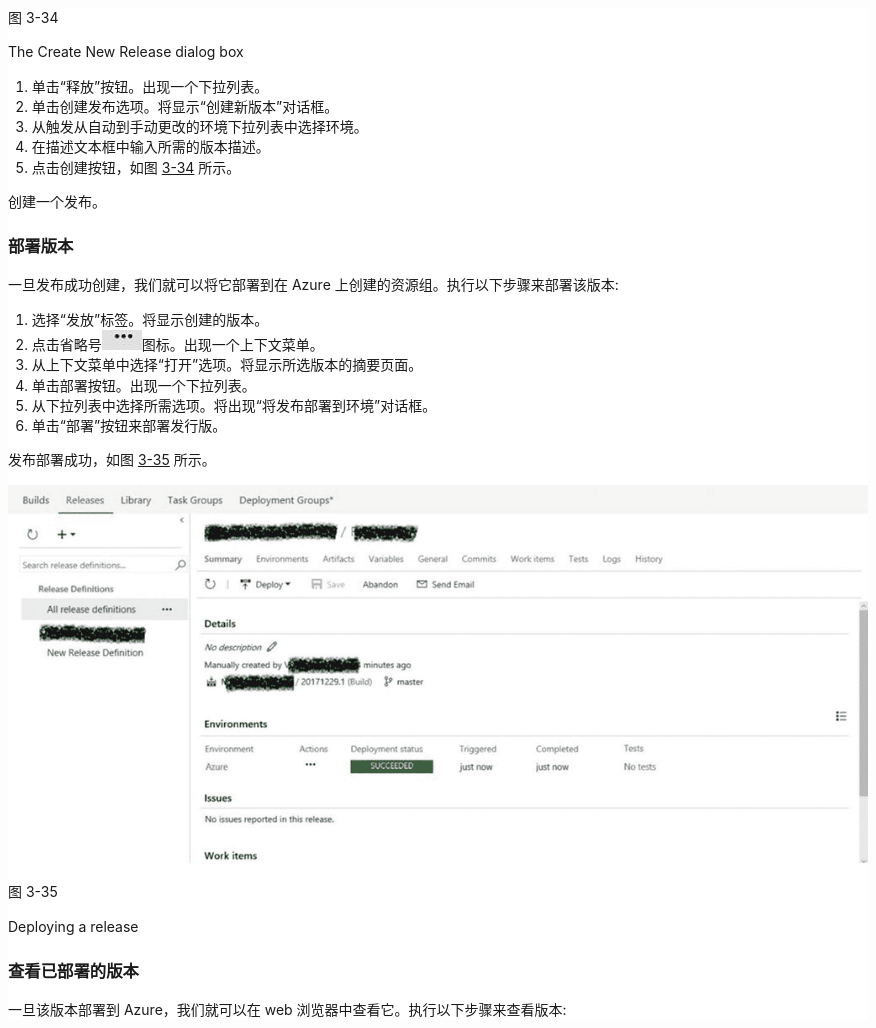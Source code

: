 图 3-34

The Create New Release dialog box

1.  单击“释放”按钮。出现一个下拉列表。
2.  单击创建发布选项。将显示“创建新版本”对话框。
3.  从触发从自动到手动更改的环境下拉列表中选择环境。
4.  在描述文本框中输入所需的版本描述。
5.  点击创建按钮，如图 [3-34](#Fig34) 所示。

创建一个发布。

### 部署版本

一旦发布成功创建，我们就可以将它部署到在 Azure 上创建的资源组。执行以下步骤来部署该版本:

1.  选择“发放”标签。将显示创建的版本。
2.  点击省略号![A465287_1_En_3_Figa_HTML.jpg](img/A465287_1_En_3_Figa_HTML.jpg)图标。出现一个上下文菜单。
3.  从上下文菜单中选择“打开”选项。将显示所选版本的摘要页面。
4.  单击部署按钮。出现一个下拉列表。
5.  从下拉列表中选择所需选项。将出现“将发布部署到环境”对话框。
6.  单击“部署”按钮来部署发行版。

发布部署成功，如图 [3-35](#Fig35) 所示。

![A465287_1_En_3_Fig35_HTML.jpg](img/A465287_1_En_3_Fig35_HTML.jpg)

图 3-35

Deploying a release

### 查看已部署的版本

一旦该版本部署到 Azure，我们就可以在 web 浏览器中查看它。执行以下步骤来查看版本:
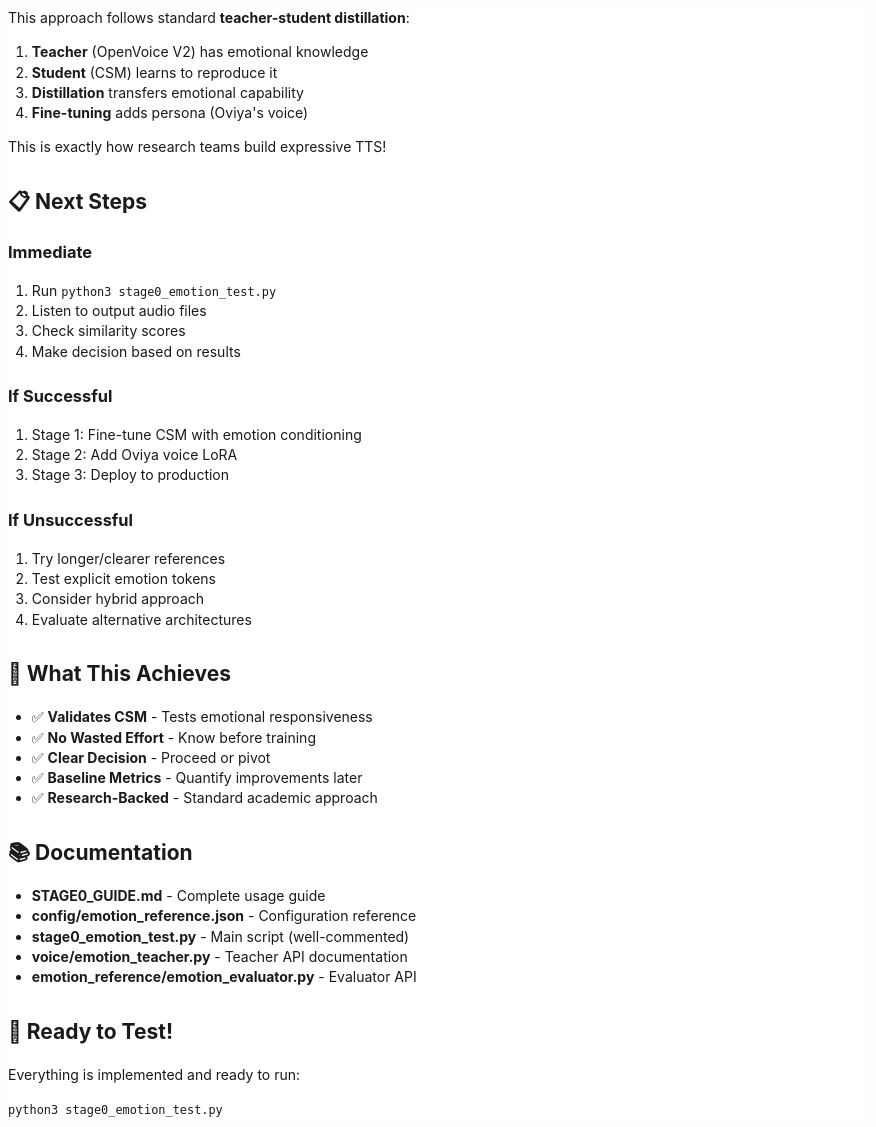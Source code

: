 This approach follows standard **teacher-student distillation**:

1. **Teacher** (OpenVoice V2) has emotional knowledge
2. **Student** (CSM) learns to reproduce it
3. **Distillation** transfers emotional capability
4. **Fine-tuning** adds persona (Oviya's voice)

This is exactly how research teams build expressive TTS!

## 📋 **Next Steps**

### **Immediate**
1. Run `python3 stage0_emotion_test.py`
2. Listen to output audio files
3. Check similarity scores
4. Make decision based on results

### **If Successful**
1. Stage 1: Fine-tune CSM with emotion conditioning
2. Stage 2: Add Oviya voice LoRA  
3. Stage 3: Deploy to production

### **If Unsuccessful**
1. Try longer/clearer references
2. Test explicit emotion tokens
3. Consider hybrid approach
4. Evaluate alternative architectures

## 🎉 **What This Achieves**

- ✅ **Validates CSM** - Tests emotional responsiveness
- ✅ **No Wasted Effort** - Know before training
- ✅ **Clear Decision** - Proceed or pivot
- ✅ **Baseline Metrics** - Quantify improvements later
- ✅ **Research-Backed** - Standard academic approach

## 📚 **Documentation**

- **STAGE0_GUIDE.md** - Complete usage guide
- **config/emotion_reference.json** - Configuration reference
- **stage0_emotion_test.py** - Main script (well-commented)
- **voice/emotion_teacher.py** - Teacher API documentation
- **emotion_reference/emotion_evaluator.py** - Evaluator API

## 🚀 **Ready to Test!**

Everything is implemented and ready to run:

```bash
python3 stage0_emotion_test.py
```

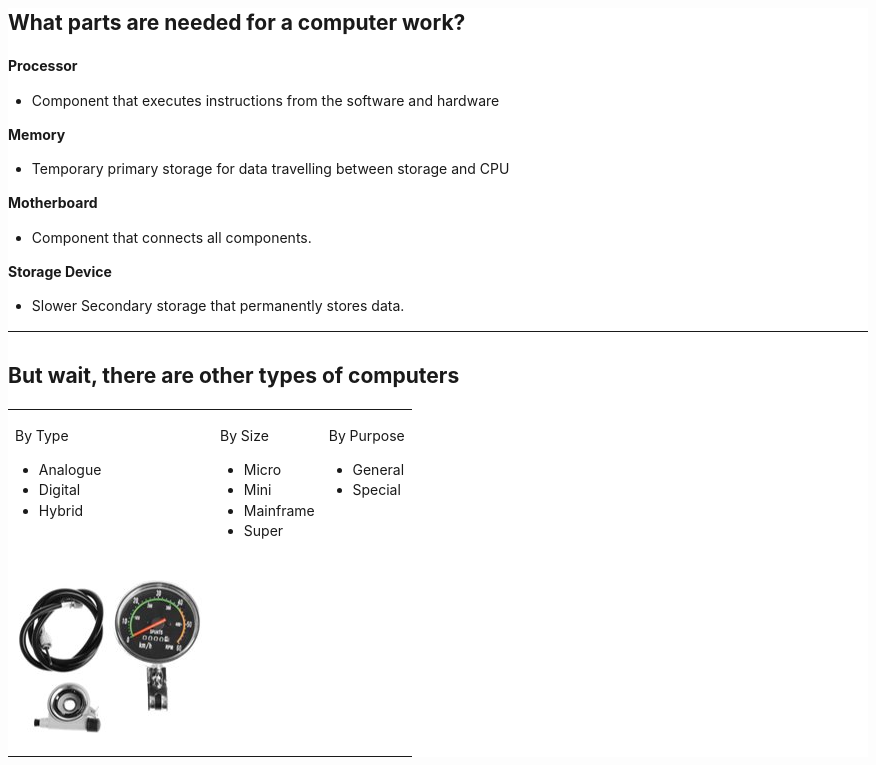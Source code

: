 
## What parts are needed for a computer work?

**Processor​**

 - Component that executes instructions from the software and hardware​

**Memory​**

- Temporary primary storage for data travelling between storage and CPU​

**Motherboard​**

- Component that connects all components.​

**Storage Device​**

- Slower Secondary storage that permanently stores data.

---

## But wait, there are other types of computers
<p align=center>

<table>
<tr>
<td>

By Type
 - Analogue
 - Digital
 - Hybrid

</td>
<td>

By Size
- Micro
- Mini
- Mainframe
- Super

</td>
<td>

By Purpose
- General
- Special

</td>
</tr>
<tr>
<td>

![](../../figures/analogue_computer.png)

_ _ _

**About this exercise**. Filter the entries down to the lines with the word "emotional" in them.

**Answer**.
1. **Teacher** (OpenVoice V2) has emotional knowledge
3. **Distillation** transfers emotional capability
- ✅ **Validates CSM** - Tests emotional responsiveness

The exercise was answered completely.